Wednesday’s FOMC meeting results featured a 25-basis point rate in the Fed Fund rate that was in line with trade expectations, but the post-meeting statement removed a previous comment about “ongoing rate increases,” and this was viewed as a signal that the Fed was approaching its terminal rate level. Fed Chair Powell said that the Fed would have raised rates higher if it were not for the banking concerns, but he also said that the credit tightening that results from the crises will have the same impact on the US economy as a 25-50 basis point hike.
As the Fed started to address rising inflation last year, mortgage interest rates also saw dramatic increases. The average Freddie Mac 30-year fixed rate started 2022 at 3.11%, which was slightly its record low of 2.65% from January 2021. By last November that benchmark had risen to 7.08%, and its most recent weekly reading was 6.42%.
As one would expect, the rising rates had a chilling effect on the US housing industry. After reaching a 16-year high in March 2022, US building permits fell to a 2 1/2 year low by November, and housing starts fell to a 2 1/2 year low in January this year.
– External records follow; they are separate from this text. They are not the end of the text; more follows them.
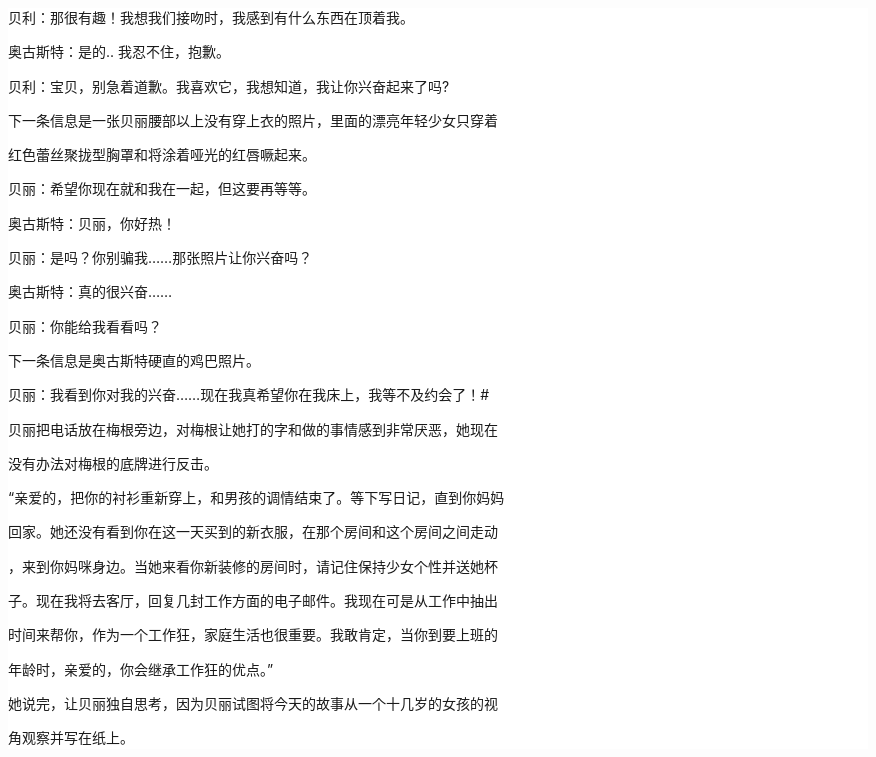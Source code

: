 贝利：那很有趣！我想我们接吻时，我感到有什么东西在顶着我。

奥古斯特：是的.. 我忍不住，抱歉。

贝利：宝贝，别急着道歉。我喜欢它，我想知道，我让你兴奋起来了吗?

下一条信息是一张贝丽腰部以上没有穿上衣的照片，里面的漂亮年轻少女只穿着

红色蕾丝聚拢型胸罩和将涂着哑光的红唇噘起来。

贝丽：希望你现在就和我在一起，但这要再等等。

奥古斯特：贝丽，你好热！

贝丽：是吗？你别骗我……那张照片让你兴奋吗？

奥古斯特：真的很兴奋……

贝丽：你能给我看看吗？

下一条信息是奥古斯特硬直的鸡巴照片。

贝丽：我看到你对我的兴奋……现在我真希望你在我床上，我等不及约会了！#

贝丽把电话放在梅根旁边，对梅根让她打的字和做的事情感到非常厌恶，她现在

没有办法对梅根的底牌进行反击。

“亲爱的，把你的衬衫重新穿上，和男孩的调情结束了。等下写日记，直到你妈妈

回家。她还没有看到你在这一天买到的新衣服，在那个房间和这个房间之间走动

，来到你妈咪身边。当她来看你新装修的房间时，请记住保持少女个性并送她杯

子。现在我将去客厅，回复几封工作方面的电子邮件。我现在可是从工作中抽出

时间来帮你，作为一个工作狂，家庭生活也很重要。我敢肯定，当你到要上班的

年龄时，亲爱的，你会继承工作狂的优点。”

她说完，让贝丽独自思考，因为贝丽试图将今天的故事从一个十几岁的女孩的视

角观察并写在纸上。



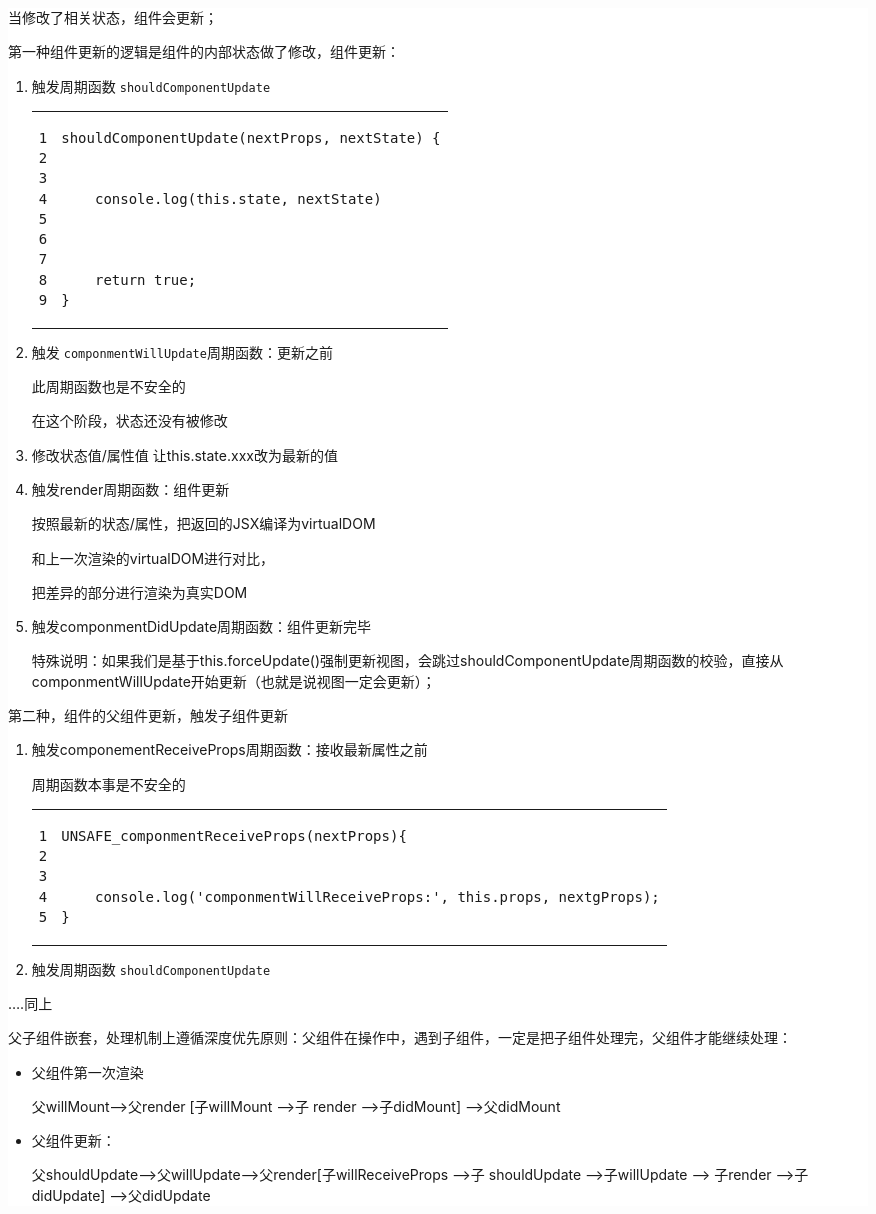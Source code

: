 当修改了相关状态，组件会更新；

第一种组件更新的逻辑是组件的内部状态做了修改，组件更新：

1.  触发周期函数 `shouldComponentUpdate`
    
    <table><tbody><tr><td><pre><span>1</span><br><span>2</span><br><span>3</span><br><span>4</span><br><span>5</span><br><span>6</span><br><span>7</span><br><span>8</span><br><span>9</span><br></pre></td><td><pre><span><span>shouldComponentUpdate</span>(<span>nextProps, nextState</span>) {</span><br><span>    </span><br><span>    </span><br><span>    <span>console</span>.<span>log</span>(<span>this</span>.<span>state</span>, nextState)</span><br><span>    </span><br><span>    </span><br><span>    </span><br><span>    <span>return</span> <span>true</span>;</span><br><span>}</span><br></pre></td></tr></tbody></table>
    
2.  触发 `componmentWillUpdate`周期函数：更新之前
    
    此周期函数也是不安全的
    
    在这个阶段，状态还没有被修改
    
3.  修改状态值/属性值 让this.state.xxx改为最新的值
    
4.  触发render周期函数：组件更新
    
    按照最新的状态/属性，把返回的JSX编译为virtualDOM
    
    和上一次渲染的virtualDOM进行对比，
    
    把差异的部分进行渲染为真实DOM
    
5.  触发componmentDidUpdate周期函数：组件更新完毕
    
    特殊说明：如果我们是基于this.forceUpdate()强制更新视图，会跳过shouldComponentUpdate周期函数的校验，直接从componmentWillUpdate开始更新（也就是说视图一定会更新）；
    

第二种，组件的父组件更新，触发子组件更新

1.  触发componementReceiveProps周期函数：接收最新属性之前
    
    周期函数本事是不安全的
    
    <table><tbody><tr><td><pre><span>1</span><br><span>2</span><br><span>3</span><br><span>4</span><br><span>5</span><br></pre></td><td><pre><span><span>UNSAFE_componmentReceiveProps</span>(<span>nextProps</span>){</span><br><span>    </span><br><span>    </span><br><span>    <span>console</span>.<span>log</span>(<span>'componmentWillReceiveProps:'</span>, <span>this</span>.<span>props</span>, nextgProps);</span><br><span>}</span><br></pre></td></tr></tbody></table>
    
2.  触发周期函数 `shouldComponentUpdate`
    

 ….同上

 父子组件嵌套，处理机制上遵循深度优先原则：父组件在操作中，遇到子组件，一定是把子组件处理完，父组件才能继续处理：

-   父组件第一次渲染
    
    父willMount——>父render \[子willMount ——>子 render ——>子didMount\] ——>父didMount
    
-   父组件更新：
    
    父shouldUpdate——>父willUpdate——>父render\[子willReceiveProps ——>子 shouldUpdate ——>子willUpdate ——> 子render ——>子 didUpdate\] ——>父didUpdate
    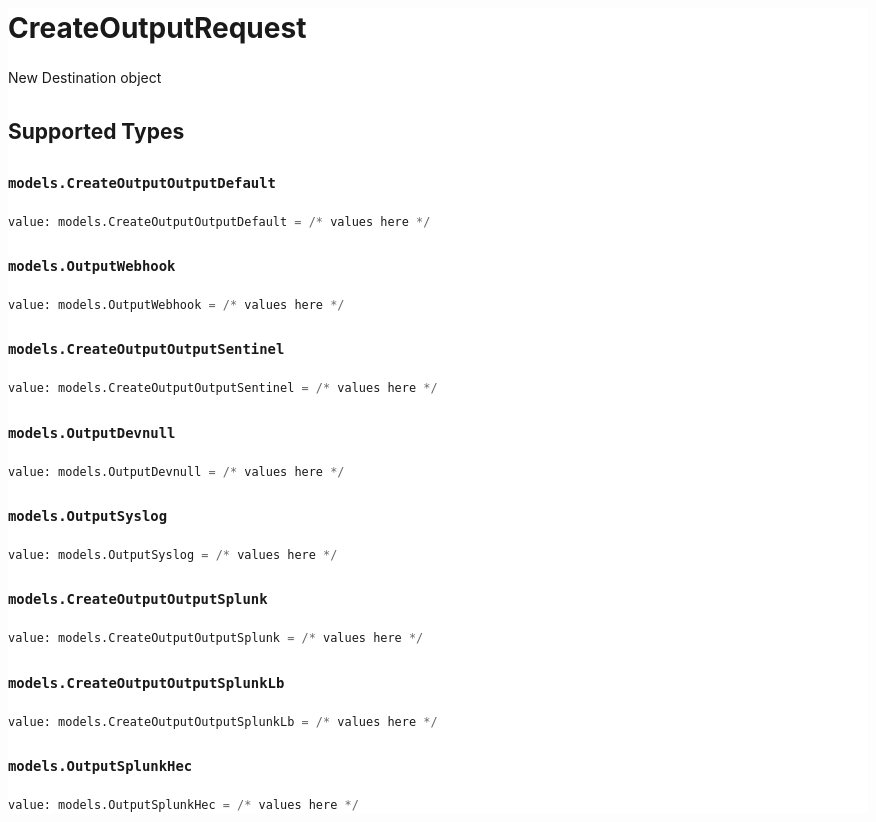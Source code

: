 # CreateOutputRequest

New Destination object


## Supported Types

### `models.CreateOutputOutputDefault`

```python
value: models.CreateOutputOutputDefault = /* values here */
```

### `models.OutputWebhook`

```python
value: models.OutputWebhook = /* values here */
```

### `models.CreateOutputOutputSentinel`

```python
value: models.CreateOutputOutputSentinel = /* values here */
```

### `models.OutputDevnull`

```python
value: models.OutputDevnull = /* values here */
```

### `models.OutputSyslog`

```python
value: models.OutputSyslog = /* values here */
```

### `models.CreateOutputOutputSplunk`

```python
value: models.CreateOutputOutputSplunk = /* values here */
```

### `models.CreateOutputOutputSplunkLb`

```python
value: models.CreateOutputOutputSplunkLb = /* values here */
```

### `models.OutputSplunkHec`

```python
value: models.OutputSplunkHec = /* values here */
```
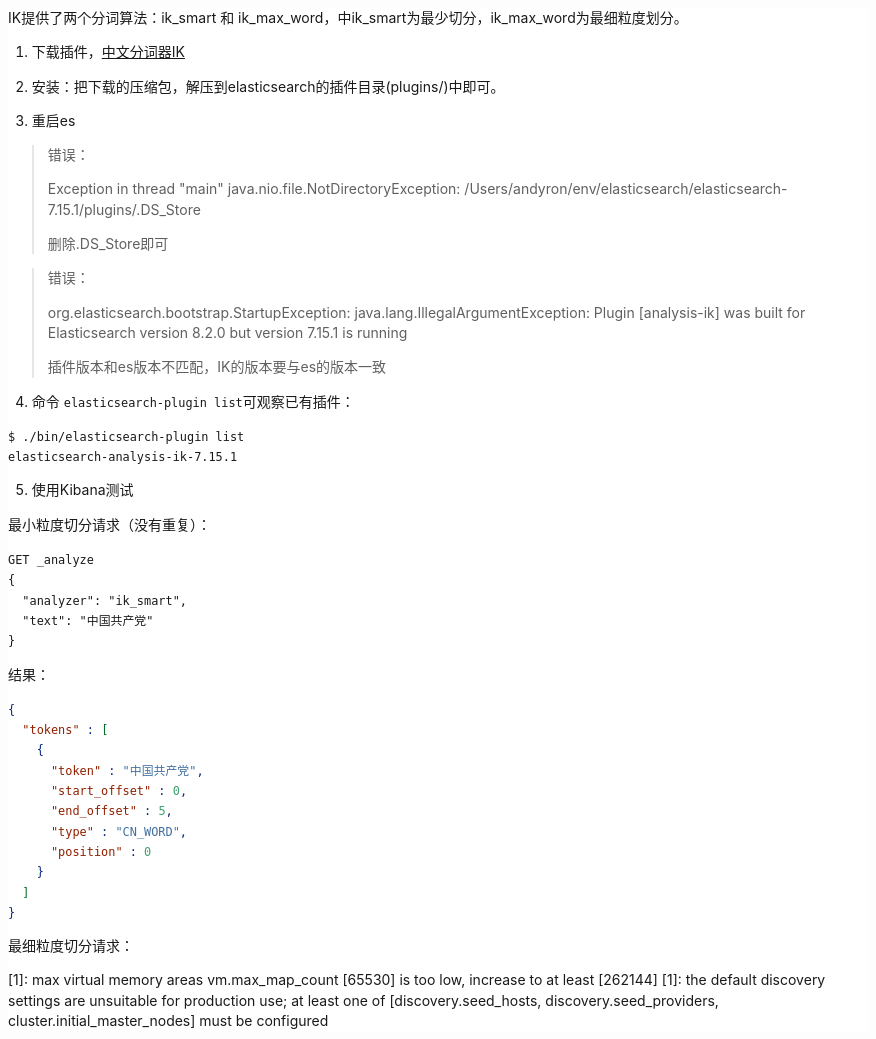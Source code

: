 IK提供了两个分词算法：ik_smart 和 ik_max_word，中ik_smart为最少切分，ik_max_word为最细粒度划分。

1. 下载插件，[中文分词器IK](https://github.com/medcl/elasticsearch-analysis-ik/releases)

2. 安装：把下载的压缩包，解压到elasticsearch的插件目录(plugins/)中即可。

3. 重启es

> 错误：
>
> Exception in thread "main" java.nio.file.NotDirectoryException: /Users/andyron/env/elasticsearch/elasticsearch-7.15.1/plugins/.DS_Store
>
> 删除.DS_Store即可

> 错误：
>
> org.elasticsearch.bootstrap.StartupException: java.lang.IllegalArgumentException: Plugin [analysis-ik] was built for Elasticsearch version 8.2.0 but version 7.15.1 is running
>
> 插件版本和es版本不匹配，IK的版本要与es的版本一致

4. 命令 `elasticsearch-plugin list`可观察已有插件：

```shell
$ ./bin/elasticsearch-plugin list
elasticsearch-analysis-ik-7.15.1
```

5. 使用Kibana测试

最小粒度切分请求（没有重复）：

```
GET _analyze
{
  "analyzer": "ik_smart",
  "text": "中国共产党"
}
```

结果：

```json
{
  "tokens" : [
    {
      "token" : "中国共产党",
      "start_offset" : 0,
      "end_offset" : 5,
      "type" : "CN_WORD",
      "position" : 0
    }
  ]
}
```

最细粒度切分请求：


[1]: max virtual memory areas vm.max_map_count [65530] is too low, increase to at least [262144]
[1]: the default discovery settings are unsuitable for production use; at least one of [discovery.seed_hosts, discovery.seed_providers, cluster.initial_master_nodes] must be configured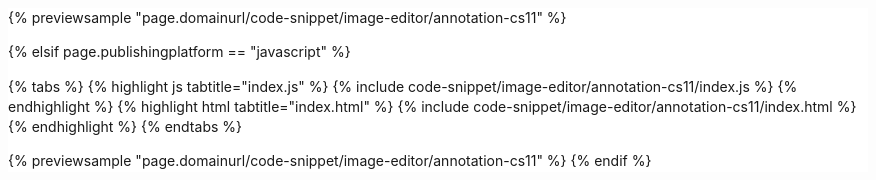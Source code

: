 {% previewsample "page.domainurl/code-snippet/image-editor/annotation-cs11" %}

{% elsif page.publishingplatform == "javascript" %}

{% tabs %}
{% highlight js tabtitle="index.js" %}
{% include code-snippet/image-editor/annotation-cs11/index.js %}
{% endhighlight %}
{% highlight html tabtitle="index.html" %}
{% include code-snippet/image-editor/annotation-cs11/index.html %}
{% endhighlight %}
{% endtabs %}

{% previewsample "page.domainurl/code-snippet/image-editor/annotation-cs11" %}
{% endif %}
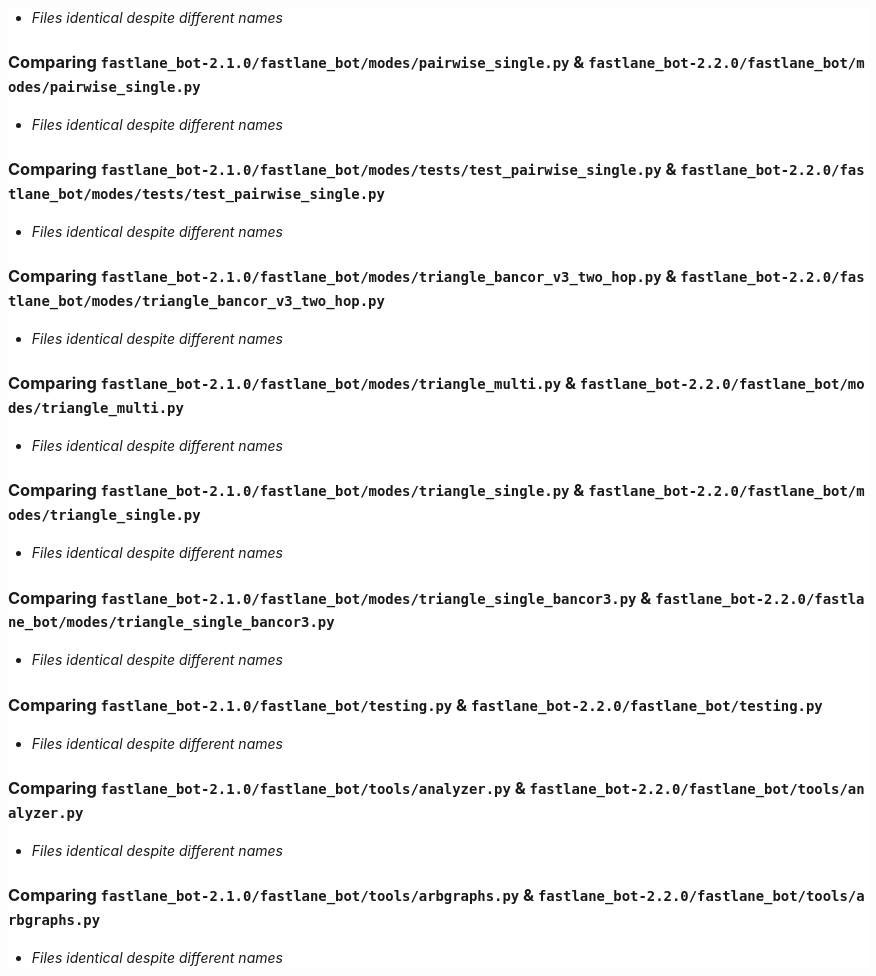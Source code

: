  * *Files identical despite different names*

### Comparing `fastlane_bot-2.1.0/fastlane_bot/modes/pairwise_single.py` & `fastlane_bot-2.2.0/fastlane_bot/modes/pairwise_single.py`

 * *Files identical despite different names*

### Comparing `fastlane_bot-2.1.0/fastlane_bot/modes/tests/test_pairwise_single.py` & `fastlane_bot-2.2.0/fastlane_bot/modes/tests/test_pairwise_single.py`

 * *Files identical despite different names*

### Comparing `fastlane_bot-2.1.0/fastlane_bot/modes/triangle_bancor_v3_two_hop.py` & `fastlane_bot-2.2.0/fastlane_bot/modes/triangle_bancor_v3_two_hop.py`

 * *Files identical despite different names*

### Comparing `fastlane_bot-2.1.0/fastlane_bot/modes/triangle_multi.py` & `fastlane_bot-2.2.0/fastlane_bot/modes/triangle_multi.py`

 * *Files identical despite different names*

### Comparing `fastlane_bot-2.1.0/fastlane_bot/modes/triangle_single.py` & `fastlane_bot-2.2.0/fastlane_bot/modes/triangle_single.py`

 * *Files identical despite different names*

### Comparing `fastlane_bot-2.1.0/fastlane_bot/modes/triangle_single_bancor3.py` & `fastlane_bot-2.2.0/fastlane_bot/modes/triangle_single_bancor3.py`

 * *Files identical despite different names*

### Comparing `fastlane_bot-2.1.0/fastlane_bot/testing.py` & `fastlane_bot-2.2.0/fastlane_bot/testing.py`

 * *Files identical despite different names*

### Comparing `fastlane_bot-2.1.0/fastlane_bot/tools/analyzer.py` & `fastlane_bot-2.2.0/fastlane_bot/tools/analyzer.py`

 * *Files identical despite different names*

### Comparing `fastlane_bot-2.1.0/fastlane_bot/tools/arbgraphs.py` & `fastlane_bot-2.2.0/fastlane_bot/tools/arbgraphs.py`

 * *Files identical despite different names*
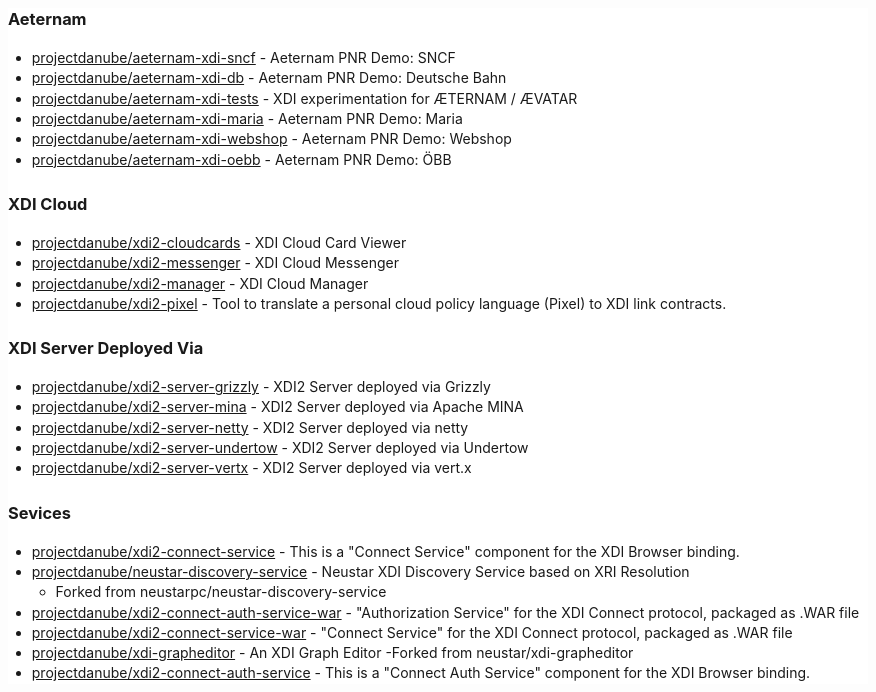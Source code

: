 
### Aeternam

* [projectdanube/aeternam-xdi-sncf](https://github.com/projectdanube/aeternam-xdi-sncf) - Aeternam PNR Demo: SNCF
* [projectdanube/aeternam-xdi-db](https://github.com/projectdanube/aeternam-xdi-db) - Aeternam PNR Demo: Deutsche Bahn
* [projectdanube/aeternam-xdi-tests](https://github.com/projectdanube/aeternam-xdi-tests) - XDI experimentation for ÆTERNAM / ÆVATAR
* [projectdanube/aeternam-xdi-maria](https://github.com/projectdanube/aeternam-xdi-maria) - Aeternam PNR Demo: Maria
* [projectdanube/aeternam-xdi-webshop](https://github.com/projectdanube/aeternam-xdi-webshop) - Aeternam PNR Demo: Webshop
* [projectdanube/aeternam-xdi-oebb](https://github.com/projectdanube/aeternam-xdi-oebb) - Aeternam PNR Demo: ÖBB

### XDI Cloud

* [projectdanube/xdi2-cloudcards](https://github.com/projectdanube/xdi2-cloudcards) - XDI Cloud Card Viewer
* [projectdanube/xdi2-messenger](https://github.com/projectdanube/xdi2-messenger) - XDI Cloud Messenger
* [projectdanube/xdi2-manager](https://github.com/projectdanube/xdi2-manager) - XDI Cloud Manager
* [projectdanube/xdi2-pixel](https://github.com/projectdanube/xdi2-pixel) - Tool to translate a personal cloud policy language (Pixel) to XDI link contracts.

### XDI Server Deployed Via

* [projectdanube/xdi2-server-grizzly](https://github.com/projectdanube/xdi2-server-grizzly) - XDI2 Server deployed via Grizzly
* [projectdanube/xdi2-server-mina](https://github.com/projectdanube/xdi2-server-mina) - XDI2 Server deployed via Apache MINA
* [projectdanube/xdi2-server-netty](https://github.com/projectdanube/xdi2-server-netty) - XDI2 Server deployed via netty
* [projectdanube/xdi2-server-undertow](https://github.com/projectdanube/xdi2-server-undertow) - XDI2 Server deployed via Undertow
* [projectdanube/xdi2-server-vertx](https://github.com/projectdanube/xdi2-server-vertx) - XDI2 Server deployed via vert.x

### Sevices
* [projectdanube/xdi2-connect-service](https://github.com/projectdanube/xdi2-connect-service) - This is a "Connect Service" component for the XDI Browser binding.
* [projectdanube/neustar-discovery-service](https://github.com/projectdanube/neustar-discovery-service) - Neustar XDI Discovery Service based on XRI Resolution
  - Forked from neustarpc/neustar-discovery-service
* [projectdanube/xdi2-connect-auth-service-war](https://github.com/projectdanube/xdi2-connect-auth-service-war) - "Authorization Service" for the XDI Connect protocol, packaged as .WAR file
* [projectdanube/xdi2-connect-service-war](https://github.com/projectdanube/xdi2-connect-service-war) - "Connect Service" for the XDI Connect protocol, packaged as .WAR file
* [projectdanube/xdi-grapheditor](https://github.com/projectdanube/xdi-grapheditor) - An XDI Graph Editor
  -Forked from neustar/xdi-grapheditor
* [projectdanube/xdi2-connect-auth-service](https://github.com/projectdanube/xdi2-connect-auth-service) - This is a "Connect Auth Service" component for the XDI Browser binding.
However, the readings for both indicators came in well above trade forecasts for February and had large increases from January. This suggests that the housing sector was already improving before this month’s banking crisis.
With the Fed appearing to be closer to its terminal rate, a return to relative calm in the US banking sector could result in even stronger housing data in the second quarter and after. Copper and lumber would be major beneficiaries of sustained improvement in the sector, while other commodities, such as the energies, platinum group metals, cotton, and livestock, should also find support.